◆ **Task prompt**
The entries are to be printed again word for word, but no picture may appear.

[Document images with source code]
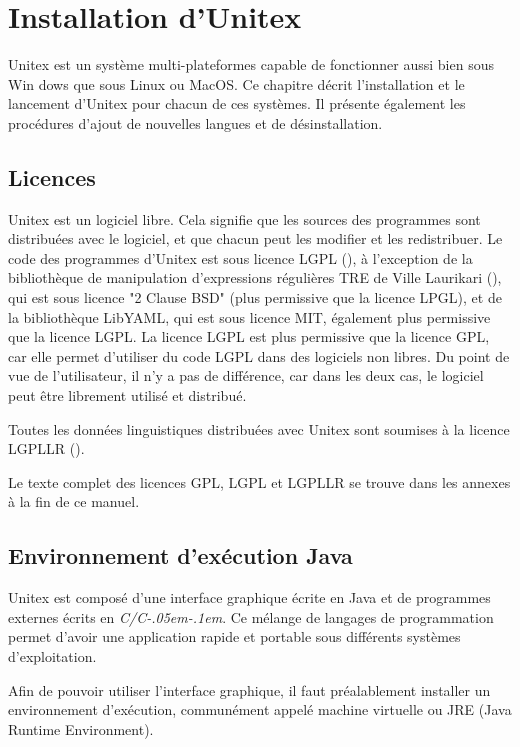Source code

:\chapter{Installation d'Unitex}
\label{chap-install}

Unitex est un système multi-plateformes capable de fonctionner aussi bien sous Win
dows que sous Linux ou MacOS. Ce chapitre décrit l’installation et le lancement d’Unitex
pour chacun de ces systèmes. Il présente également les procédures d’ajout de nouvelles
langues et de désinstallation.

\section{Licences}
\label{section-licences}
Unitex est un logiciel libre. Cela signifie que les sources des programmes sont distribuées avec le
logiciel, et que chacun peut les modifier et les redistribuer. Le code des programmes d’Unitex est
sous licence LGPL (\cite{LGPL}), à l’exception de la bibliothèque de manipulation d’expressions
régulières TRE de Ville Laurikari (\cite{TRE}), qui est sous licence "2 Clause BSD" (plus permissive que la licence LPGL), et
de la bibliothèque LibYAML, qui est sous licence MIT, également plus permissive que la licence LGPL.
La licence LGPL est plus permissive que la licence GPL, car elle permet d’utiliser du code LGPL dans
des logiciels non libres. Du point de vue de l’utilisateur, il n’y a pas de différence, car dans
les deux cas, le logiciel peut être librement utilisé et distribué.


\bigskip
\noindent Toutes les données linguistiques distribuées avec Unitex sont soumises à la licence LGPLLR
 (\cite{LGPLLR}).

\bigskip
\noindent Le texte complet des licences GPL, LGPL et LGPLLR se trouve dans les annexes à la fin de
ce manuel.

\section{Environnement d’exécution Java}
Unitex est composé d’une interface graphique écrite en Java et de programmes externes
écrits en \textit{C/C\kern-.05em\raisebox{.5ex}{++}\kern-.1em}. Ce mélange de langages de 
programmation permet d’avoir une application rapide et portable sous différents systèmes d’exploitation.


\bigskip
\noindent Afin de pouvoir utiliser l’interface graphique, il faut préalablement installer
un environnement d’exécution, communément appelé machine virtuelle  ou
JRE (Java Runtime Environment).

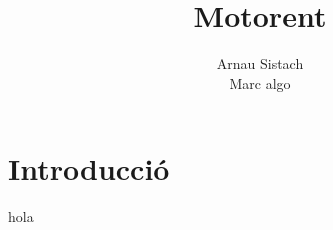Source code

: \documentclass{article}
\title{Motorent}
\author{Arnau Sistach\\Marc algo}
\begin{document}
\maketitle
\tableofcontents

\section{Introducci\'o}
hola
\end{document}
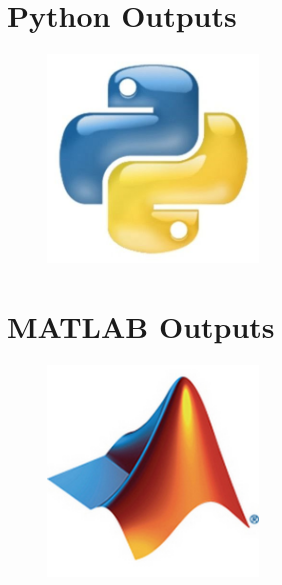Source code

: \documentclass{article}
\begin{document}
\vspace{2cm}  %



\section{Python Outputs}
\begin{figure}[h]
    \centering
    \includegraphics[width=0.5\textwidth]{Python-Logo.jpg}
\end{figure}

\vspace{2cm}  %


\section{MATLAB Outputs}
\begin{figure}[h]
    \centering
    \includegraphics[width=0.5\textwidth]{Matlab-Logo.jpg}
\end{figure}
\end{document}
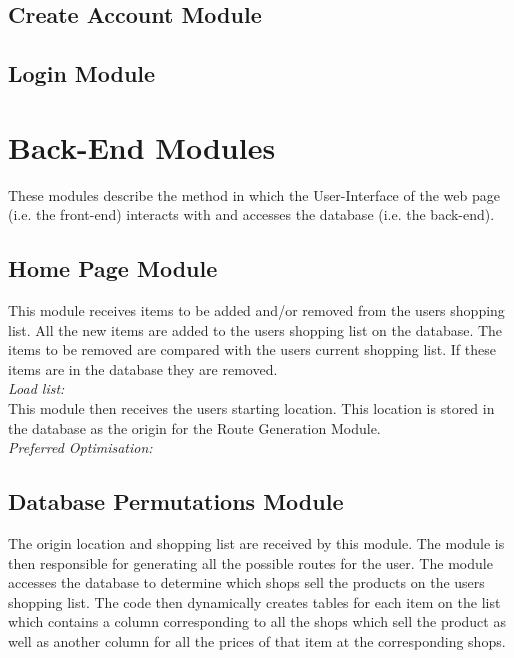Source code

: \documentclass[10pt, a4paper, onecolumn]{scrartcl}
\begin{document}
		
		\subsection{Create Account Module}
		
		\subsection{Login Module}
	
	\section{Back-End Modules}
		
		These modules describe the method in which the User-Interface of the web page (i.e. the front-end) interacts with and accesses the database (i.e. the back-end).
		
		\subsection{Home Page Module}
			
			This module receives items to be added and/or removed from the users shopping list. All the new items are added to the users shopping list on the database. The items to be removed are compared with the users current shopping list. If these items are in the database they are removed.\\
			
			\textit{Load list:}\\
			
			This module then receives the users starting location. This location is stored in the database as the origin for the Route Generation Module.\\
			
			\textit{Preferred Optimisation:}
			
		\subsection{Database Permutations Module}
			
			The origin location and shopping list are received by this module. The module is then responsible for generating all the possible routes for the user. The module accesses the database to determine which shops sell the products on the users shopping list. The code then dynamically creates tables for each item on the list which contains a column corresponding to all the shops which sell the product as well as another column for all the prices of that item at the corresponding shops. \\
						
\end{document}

◆ **Expected output**
Source code

:\chapter{Installation d'Unitex}
\label{chap-install}

Unitex est un système multi-plateformes capable de fonctionner aussi bien sous Win
dows que sous Linux ou MacOS. Ce chapitre décrit l’installation et le lancement d’Unitex
pour chacun de ces systèmes. Il présente également les procédures d’ajout de nouvelles
langues et de désinstallation.

\section{Licences}
\label{section-licences}
Unitex est un logiciel libre. Cela signifie que les sources des programmes sont distribuées avec le
logiciel, et que chacun peut les modifier et les redistribuer. Le code des programmes d’Unitex est
sous licence LGPL (\cite{LGPL}), à l’exception de la bibliothèque de manipulation d’expressions
régulières TRE de Ville Laurikari (\cite{TRE}), qui est sous licence "2 Clause BSD" (plus permissive que la licence LPGL), et
de la bibliothèque LibYAML, qui est sous licence MIT, également plus permissive que la licence LGPL.
La licence LGPL est plus permissive que la licence GPL, car elle permet d’utiliser du code LGPL dans
des logiciels non libres. Du point de vue de l’utilisateur, il n’y a pas de différence, car dans
les deux cas, le logiciel peut être librement utilisé et distribué.


\bigskip
\noindent Toutes les données linguistiques distribuées avec Unitex sont soumises à la licence LGPLLR
 (\cite{LGPLLR}).

\bigskip
\noindent Le texte complet des licences GPL, LGPL et LGPLLR se trouve dans les annexes à la fin de
ce manuel.

\section{Environnement d’exécution Java}
Unitex est composé d’une interface graphique écrite en Java et de programmes externes
écrits en \textit{C/C\kern-.05em\raisebox{.5ex}{++}\kern-.1em}. Ce mélange de langages de 
programmation permet d’avoir une application rapide et portable sous différents systèmes d’exploitation.


\bigskip
\noindent Afin de pouvoir utiliser l’interface graphique, il faut préalablement installer
un environnement d’exécution, communément appelé machine virtuelle  ou
JRE (Java Runtime Environment).

Source code

: \documentclass{article}
\title{Motorent}
\author{Arnau Sistach\\Marc algo}
\begin{document}
\maketitle
\tableofcontents

\section{Introducci\'o}
hola
\end{document}
Source code

: \documentclass{article}
\begin{document}
\vspace{2cm}  %



\section{Python Outputs}
\begin{figure}[h]
    \centering
    \includegraphics[width=0.5\textwidth]{Python-Logo.jpg}
\end{figure}

\vspace{2cm}  %


\section{MATLAB Outputs}
\begin{figure}[h]
    \centering
    \includegraphics[width=0.5\textwidth]{Matlab-Logo.jpg}
\end{figure}
\end{document}
Source code

: \documentclass[10pt, a4paper, onecolumn]{scrartcl}
\begin{document}
		
		\subsection{Create Account Module}
		
		\subsection{Login Module}
	
	\section{Back-End Modules}
		
		These modules describe the method in which the User-Interface of the web page (i.e. the front-end) interacts with and accesses the database (i.e. the back-end).
		
		\subsection{Home Page Module}
			
			This module receives items to be added and/or removed from the users shopping list. All the new items are added to the users shopping list on the database. The items to be removed are compared with the users current shopping list. If these items are in the database they are removed.\\
			
			\textit{Load list:}\\
			
			This module then receives the users starting location. This location is stored in the database as the origin for the Route Generation Module.\\
			
			\textit{Preferred Optimisation:}
			
		\subsection{Database Permutations Module}
			
			The origin location and shopping list are received by this module. The module is then responsible for generating all the possible routes for the user. The module accesses the database to determine which shops sell the products on the users shopping list. The code then dynamically creates tables for each item on the list which contains a column corresponding to all the shops which sell the product as well as another column for all the prices of that item at the corresponding shops. \\
						
\end{document}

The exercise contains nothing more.